Tiered Super-Moore's Law: Price Evolution, Production Frontiers, and Market Competition in Large Language Model Inference Services

This paper provides the first systematic economic analysis of token pricing in the large language model (LLM) inference market. Assembling a novel dataset integrating OpenRouter API data (318 models), Epoch AI records (3,237 models), and 62 cross-validated milestone observations spanning 2020-2026, we document an approximately 600-fold decline in token prices and propose the "Tiered Super-Moore" hypothesis. Economy-tier models exhibit a price half-life of 1.10 years and mid-tier models 1.55 years -- both significantly faster than Moore's Law's two-year benchmark -- while flagship models display near-zero exponential fit (R^2 = 0.031) due to a reasoning premium averaging 31.5 times non-reasoning prices. A Chow structural break test identifies May 2024 as the critical market inflection point (F = 5.74, p = 0.005), marking a transition from technology-driven to competition-driven price acceleration. Cost decomposition reveals that total factor productivity residuals account for approximately 103.7% of cost reduction, with GPU hardware contributing only -0.9%, confirming that software and architectural innovation -- not hardware advances -- drive the decline. Data Envelopment Analysis shows a Malmquist Productivity Index peaking at 4.11 during 2024Q1-Q4, with technological frontier shift (TC = 4.13) as the dominant driver. Training cost-inference pricing elasticity is 0.432, and the 63-fold training cost gap between U.S. and Chinese firms is statistically attributable to architectural innovation ($/FLOP difference insignificant, p = 0.228) rather than factor price differentials. Market concentration declined sharply, with HHI falling from 4,558 to 2,086 over three years. These findings establish token economics as a distinct subfield of digital goods pricing and carry implications for competition policy, AI accessibility, and international technology governance.

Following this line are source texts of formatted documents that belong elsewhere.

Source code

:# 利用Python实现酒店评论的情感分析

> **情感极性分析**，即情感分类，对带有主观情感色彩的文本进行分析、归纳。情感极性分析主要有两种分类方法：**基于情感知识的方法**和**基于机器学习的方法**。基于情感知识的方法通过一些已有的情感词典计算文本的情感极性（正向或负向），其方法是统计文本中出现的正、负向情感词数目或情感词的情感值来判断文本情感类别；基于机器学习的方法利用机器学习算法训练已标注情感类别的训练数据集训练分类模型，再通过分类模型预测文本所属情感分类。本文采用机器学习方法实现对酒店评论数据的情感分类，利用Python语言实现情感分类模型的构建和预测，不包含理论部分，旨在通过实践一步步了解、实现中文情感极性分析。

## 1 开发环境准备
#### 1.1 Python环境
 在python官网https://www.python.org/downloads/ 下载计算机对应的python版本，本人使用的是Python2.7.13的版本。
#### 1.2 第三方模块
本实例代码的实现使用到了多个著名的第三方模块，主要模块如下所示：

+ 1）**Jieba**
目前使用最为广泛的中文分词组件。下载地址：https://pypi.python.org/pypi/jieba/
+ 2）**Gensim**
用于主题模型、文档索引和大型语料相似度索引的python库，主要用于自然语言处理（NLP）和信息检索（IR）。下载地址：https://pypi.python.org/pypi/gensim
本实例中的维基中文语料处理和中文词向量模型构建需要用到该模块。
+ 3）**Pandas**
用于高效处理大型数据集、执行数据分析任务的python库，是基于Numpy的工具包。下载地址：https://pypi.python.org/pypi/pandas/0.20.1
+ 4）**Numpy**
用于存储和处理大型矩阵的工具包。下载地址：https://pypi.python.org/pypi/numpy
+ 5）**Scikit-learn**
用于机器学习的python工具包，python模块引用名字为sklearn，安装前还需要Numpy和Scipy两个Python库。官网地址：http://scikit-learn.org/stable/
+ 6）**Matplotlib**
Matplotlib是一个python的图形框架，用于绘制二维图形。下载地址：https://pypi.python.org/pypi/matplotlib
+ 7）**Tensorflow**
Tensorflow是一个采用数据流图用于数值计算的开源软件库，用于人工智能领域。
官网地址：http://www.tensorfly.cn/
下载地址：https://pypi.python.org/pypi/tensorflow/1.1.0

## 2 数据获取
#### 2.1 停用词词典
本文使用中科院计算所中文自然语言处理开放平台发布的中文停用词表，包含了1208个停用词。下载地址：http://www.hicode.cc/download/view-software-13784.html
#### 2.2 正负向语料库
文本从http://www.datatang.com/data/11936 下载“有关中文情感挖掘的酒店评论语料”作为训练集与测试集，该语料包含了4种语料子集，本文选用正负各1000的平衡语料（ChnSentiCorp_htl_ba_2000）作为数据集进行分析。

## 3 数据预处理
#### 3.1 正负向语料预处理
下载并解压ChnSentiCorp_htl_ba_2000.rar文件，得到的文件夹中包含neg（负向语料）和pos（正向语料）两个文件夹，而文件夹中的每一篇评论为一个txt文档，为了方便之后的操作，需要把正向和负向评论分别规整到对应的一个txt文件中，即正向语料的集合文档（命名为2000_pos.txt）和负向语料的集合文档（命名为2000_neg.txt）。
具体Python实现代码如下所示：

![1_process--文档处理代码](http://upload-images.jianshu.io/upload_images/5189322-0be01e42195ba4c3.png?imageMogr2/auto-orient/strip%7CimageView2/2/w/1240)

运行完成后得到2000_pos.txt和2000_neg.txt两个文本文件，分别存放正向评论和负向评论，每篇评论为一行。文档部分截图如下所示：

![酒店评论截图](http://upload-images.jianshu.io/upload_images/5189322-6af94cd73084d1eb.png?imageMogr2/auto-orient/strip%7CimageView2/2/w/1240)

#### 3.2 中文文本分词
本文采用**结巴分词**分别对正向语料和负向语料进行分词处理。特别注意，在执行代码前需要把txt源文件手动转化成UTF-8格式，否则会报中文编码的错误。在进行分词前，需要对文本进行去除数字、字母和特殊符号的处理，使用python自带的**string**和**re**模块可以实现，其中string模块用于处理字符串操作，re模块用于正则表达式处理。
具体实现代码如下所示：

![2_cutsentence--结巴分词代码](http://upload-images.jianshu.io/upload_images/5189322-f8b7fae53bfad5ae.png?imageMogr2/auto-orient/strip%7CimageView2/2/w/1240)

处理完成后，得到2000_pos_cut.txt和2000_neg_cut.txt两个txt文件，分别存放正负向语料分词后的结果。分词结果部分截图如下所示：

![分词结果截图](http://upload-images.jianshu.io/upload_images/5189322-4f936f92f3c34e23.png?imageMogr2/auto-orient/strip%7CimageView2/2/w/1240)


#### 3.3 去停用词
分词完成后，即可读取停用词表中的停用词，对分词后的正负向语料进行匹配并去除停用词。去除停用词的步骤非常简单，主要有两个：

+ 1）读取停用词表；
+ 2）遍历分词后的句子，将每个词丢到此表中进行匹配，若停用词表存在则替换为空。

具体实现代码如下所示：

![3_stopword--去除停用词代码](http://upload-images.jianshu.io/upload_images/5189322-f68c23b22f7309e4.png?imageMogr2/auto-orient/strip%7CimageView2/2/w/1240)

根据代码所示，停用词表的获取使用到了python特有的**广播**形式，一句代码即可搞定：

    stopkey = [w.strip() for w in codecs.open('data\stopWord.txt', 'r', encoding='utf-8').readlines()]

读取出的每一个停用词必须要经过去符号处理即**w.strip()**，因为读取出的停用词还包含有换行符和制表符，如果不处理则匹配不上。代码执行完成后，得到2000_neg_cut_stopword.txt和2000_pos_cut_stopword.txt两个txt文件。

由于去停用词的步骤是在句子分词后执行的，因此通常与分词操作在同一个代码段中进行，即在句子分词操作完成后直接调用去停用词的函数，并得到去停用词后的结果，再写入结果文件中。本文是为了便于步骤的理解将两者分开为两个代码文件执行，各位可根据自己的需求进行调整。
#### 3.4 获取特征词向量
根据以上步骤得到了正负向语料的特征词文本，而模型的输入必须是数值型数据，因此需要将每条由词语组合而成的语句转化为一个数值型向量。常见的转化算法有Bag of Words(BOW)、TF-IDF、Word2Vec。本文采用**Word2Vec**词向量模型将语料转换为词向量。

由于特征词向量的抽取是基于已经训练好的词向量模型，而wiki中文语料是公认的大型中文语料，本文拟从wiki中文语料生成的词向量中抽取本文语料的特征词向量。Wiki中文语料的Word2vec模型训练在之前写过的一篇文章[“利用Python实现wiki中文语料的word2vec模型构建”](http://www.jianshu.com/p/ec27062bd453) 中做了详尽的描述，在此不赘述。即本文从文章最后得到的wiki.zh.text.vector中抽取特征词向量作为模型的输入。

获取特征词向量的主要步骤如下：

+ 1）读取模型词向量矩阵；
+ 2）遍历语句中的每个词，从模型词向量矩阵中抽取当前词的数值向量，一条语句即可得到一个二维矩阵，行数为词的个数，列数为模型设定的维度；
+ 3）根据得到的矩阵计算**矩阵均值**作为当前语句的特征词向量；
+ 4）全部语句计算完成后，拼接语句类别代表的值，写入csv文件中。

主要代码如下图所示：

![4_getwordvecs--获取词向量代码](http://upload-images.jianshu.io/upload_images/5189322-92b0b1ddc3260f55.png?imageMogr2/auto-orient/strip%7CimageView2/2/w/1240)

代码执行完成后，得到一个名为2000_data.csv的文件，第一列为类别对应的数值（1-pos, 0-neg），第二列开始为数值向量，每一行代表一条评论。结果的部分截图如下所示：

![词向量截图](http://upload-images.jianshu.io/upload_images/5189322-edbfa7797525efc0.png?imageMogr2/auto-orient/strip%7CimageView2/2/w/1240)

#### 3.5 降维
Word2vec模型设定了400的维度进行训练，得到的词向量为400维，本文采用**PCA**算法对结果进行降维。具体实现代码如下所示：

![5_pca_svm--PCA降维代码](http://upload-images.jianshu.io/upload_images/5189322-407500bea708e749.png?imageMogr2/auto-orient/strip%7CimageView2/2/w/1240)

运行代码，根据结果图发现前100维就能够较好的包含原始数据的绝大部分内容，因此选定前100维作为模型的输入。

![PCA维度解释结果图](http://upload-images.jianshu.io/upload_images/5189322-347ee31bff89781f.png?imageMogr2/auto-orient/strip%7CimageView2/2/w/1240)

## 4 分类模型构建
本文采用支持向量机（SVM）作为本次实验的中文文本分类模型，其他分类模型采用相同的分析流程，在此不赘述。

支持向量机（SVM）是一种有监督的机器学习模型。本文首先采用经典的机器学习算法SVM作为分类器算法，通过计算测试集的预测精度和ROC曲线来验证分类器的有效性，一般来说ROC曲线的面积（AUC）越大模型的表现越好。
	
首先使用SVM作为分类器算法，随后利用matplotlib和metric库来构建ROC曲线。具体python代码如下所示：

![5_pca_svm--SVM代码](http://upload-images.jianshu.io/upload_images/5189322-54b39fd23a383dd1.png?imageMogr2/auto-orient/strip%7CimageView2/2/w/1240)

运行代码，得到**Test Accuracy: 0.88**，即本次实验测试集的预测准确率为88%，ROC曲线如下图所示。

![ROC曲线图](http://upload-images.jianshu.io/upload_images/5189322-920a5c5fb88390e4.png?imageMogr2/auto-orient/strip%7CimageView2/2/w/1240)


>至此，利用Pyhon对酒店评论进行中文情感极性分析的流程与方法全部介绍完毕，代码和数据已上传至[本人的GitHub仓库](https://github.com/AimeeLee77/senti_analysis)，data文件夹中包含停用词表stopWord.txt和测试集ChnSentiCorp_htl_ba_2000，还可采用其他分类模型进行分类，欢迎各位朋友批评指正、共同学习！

翻译：本文首次对大型语言模型（LLM）推理市场中的代币定价进行了系统性经济分析。通过整合OpenRouter API数据（318个模型）、Epoch AI记录（3237个模型）以及覆盖2020-2026年间的62个交叉验证里程碑观测值，我们构建了一个新颖的数据集，记录了代币价格约600倍的下降，并提出了“分级超摩尔”假说。经济型模型的价格半衰期为1.10年，中端模型为1.55年——两者均显著快于摩尔定律的两年基准——而旗舰模型由于平均高达31.5倍于非推理价格的推理溢价，其指数拟合近乎为零（R² = 0.031）。邹氏结构断点检验将2024年5月识别为关键市场拐点（F = 5.74, p = 0.005），标志着从技术驱动向竞争驱动的价格加速转变。成本分解表明，全要素生产率残差约占成本降低的103.7%，GPU硬件仅贡献-0.9%，证实软件和架构创新——而非硬件进步——才是价格下降的驱动因素。数据包络分析显示，Malmquist生产率指数在2024年第一季度至第四季度达到峰值4.11，技术进步前沿移动（TC = 4.13）是主导驱动因素。训练成本-推理定价弹性为0.432，中美企业之间63倍的训练成本差距在统计上归因于架构创新（每FLOP成本差异不显著，p = 0.228），而非要素价格差异。市场集中度大幅下降，HHI在三年内从4558降至2086。这些发现确立了代币经济学作为数字商品定价的一个独特子领域，并对竞争政策、人工智能可及性以及国际技术治理具有重要启示。